I hope the next time you hear a therapist explaining to you or a patient that they have felt a stiff spine, or a sacroiliac joint not moving properly, or a knot in a muscle you will remember the role that palpation pareidolia plays.
As always thanks for reading




  1. The truth about palpation in Physical Therapy.
    Thanks for summarizing it Adam!

  2. Hi Adam,
    Great blog, as ever. Just one thought – you talk a lot about inter-rater reliability when assessing eg. spinal stiffness, but I would have thought intra-rater reliability was just as, or more important when you are assessing / treating / re-assessing as you are comparing against your own findings?
    Thanks, keep up the excellent work!

    • Hi Matt, you’re right intra reliability is important, both Matyas & Bach, Harms & Bader 1997 and Chiandiarant 2002 shows inter-rater reliability is all over the place, and intra-rater is consistently better, but this does not imply much more than examiners being consistently wrong. There is no agreement on what is “normal” obviously making any grading scale of stiffness inherently problematic, since they don’t compare with anything else other than the examiners biases.

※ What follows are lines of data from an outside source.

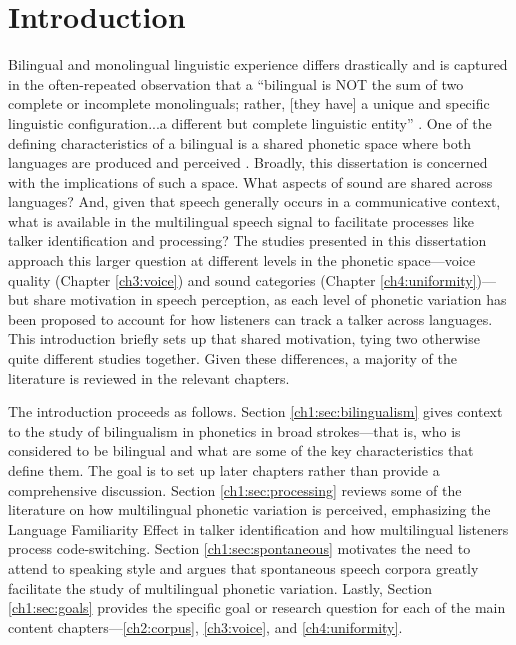 
\chapter{Introduction}\label{ch:Introduction}

Bilingual and monolingual linguistic experience differs drastically and is captured in the often-repeated observation that a ``bilingual is NOT the sum of two complete or incomplete monolinguals; rather, [they have] a unique and specific linguistic configuration...a different but complete linguistic entity'' \citep[][p. 6]{grosjean_1989_bilingual}. One of the defining characteristics of a bilingual is a shared phonetic space where both languages are produced and perceived \citep{flege_2021_slmr}. Broadly, this dissertation is concerned with the implications of such a space. What aspects of sound are shared across languages? And, given that speech generally occurs in a communicative context, what is available in the multilingual speech signal to facilitate processes like talker identification and processing? The studies presented in this dissertation approach this larger question at different levels in the phonetic space---voice quality (Chapter \ref{ch3:voice}) and sound categories (Chapter \ref{ch4:uniformity})---but share motivation in speech perception, as each level of phonetic variation has been proposed to account for how listeners can track a talker across languages. This introduction briefly sets up that shared motivation, tying two otherwise quite different studies together. Given these differences, a majority of the literature is reviewed in the relevant chapters. 

The introduction proceeds as follows. Section \ref{ch1:sec:bilingualism} gives context to the study of bilingualism in phonetics in broad strokes---that is, who is considered to be bilingual and what are some of the key characteristics that define them. The goal is to set up later chapters rather than provide a comprehensive discussion. Section \ref{ch1:sec:processing} reviews some of the literature on how multilingual phonetic variation is perceived, emphasizing the Language Familiarity Effect in talker identification and how multilingual listeners process code-switching. Section \ref{ch1:sec:spontaneous} motivates the need to attend to speaking style and argues that spontaneous speech corpora greatly facilitate the study of multilingual phonetic variation. Lastly, Section \ref{ch1:sec:goals} provides the specific goal or research question for each of the main content chapters---\ref{ch2:corpus}, \ref{ch3:voice}, and \ref{ch4:uniformity}.

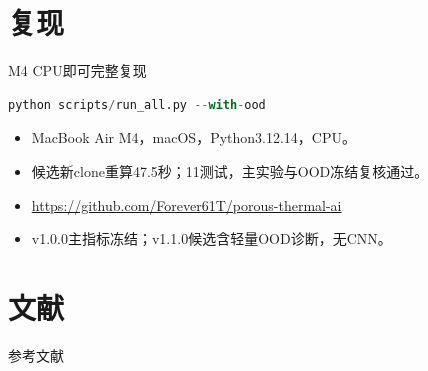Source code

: \documentclass[10pt,aspectratio=169]{beamer}
\newcommand{\source}[1]{\par\vspace{1mm}{\scriptsize #1}}
\begin{document}
\section{复现}
\begin{frame}[fragile]{M4 CPU即可完整复现}
\begin{lstlisting}[language=python]
python scripts/run_all.py --with-ood
\end{lstlisting}
\begin{itemize}
\item MacBook Air M4，macOS，Python3.12.14，CPU。
\item 候选新clone重算47.5秒；11测试，主实验与OOD冻结复核通过。
\item \url{https://github.com/Forever61T/porous-thermal-ai}
\item v1.0.0主指标冻结；v1.1.0候选含轻量OOD诊断，无CNN。
\end{itemize}
\source{47.5秒包含补充诊断，不含安装；主实验49行/70计划，OOD16行/40计划。}
\end{frame}
\section{文献}
\begin{frame}[allowframebreaks]{参考文献}\footnotesize{}\end{frame}
\end{document}
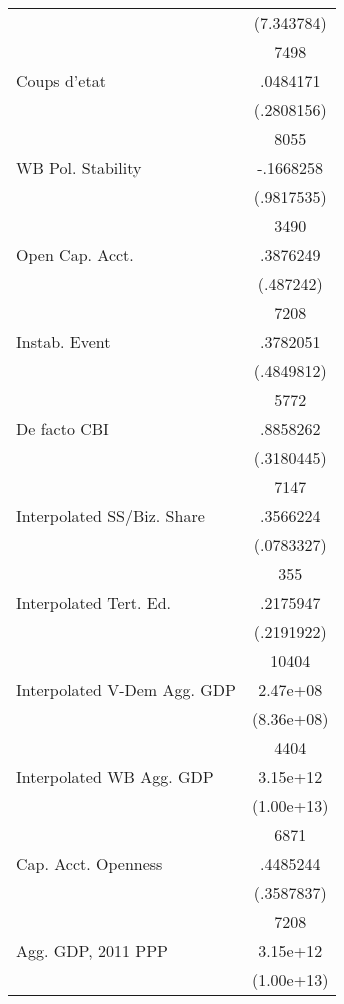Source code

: {\begin{longtable}{l*{1}{c}}
                    &  (7.343784)\\
                    &        7498\\
Coups d'etat        &    .0484171\\
                    &  (.2808156)\\
                    &        8055\\
WB Pol. Stability   &   -.1668258\\
                    &  (.9817535)\\
                    &        3490\\
Open Cap. Acct.     &    .3876249\\
                    &   (.487242)\\
                    &        7208\\
Instab. Event       &    .3782051\\
                    &  (.4849812)\\
                    &        5772\\
De facto CBI        &    .8858262\\
                    &  (.3180445)\\
                    &        7147\\
Interpolated SS/Biz. Share&    .3566224\\
                    &  (.0783327)\\
                    &         355\\
Interpolated Tert. Ed.&    .2175947\\
                    &  (.2191922)\\
                    &       10404\\
Interpolated V-Dem Agg. GDP&    2.47e+08\\
                    &  (8.36e+08)\\
                    &        4404\\
Interpolated WB Agg. GDP&    3.15e+12\\
                    &  (1.00e+13)\\
                    &        6871\\
Cap. Acct. Openness &    .4485244\\
                    &  (.3587837)\\
                    &        7208\\
Agg. GDP, 2011 PPP  &    3.15e+12\\
                    &  (1.00e+13)\\

\end{longtable}}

  3. Great read and im in completele agreement with you Adam (not always do I say that) I still have the painful memories of placement educators standing over me as a student asking me to feedback about a patients mobility at the SIJ and getting looked at like I was a failure that I couldn’t find/feel or know what to find/feel. In addition i liked and agree how you’ve questioned the ability of therapist to draw certain conclusions from the techniques/tests we adopt I.e stiff sij and tight tissue but yet still stress the importance of palpation, whether ax or therapeutic purpose. We shouldn’t need to feel a pressure to`find` things outside of the limitations of our hands

  4. Lots of therapeutic palpation (pelvic palpation in particular) has the Dunning-Kruger effect written all over it in my opinion.
    Cheers and keep on with the great blog.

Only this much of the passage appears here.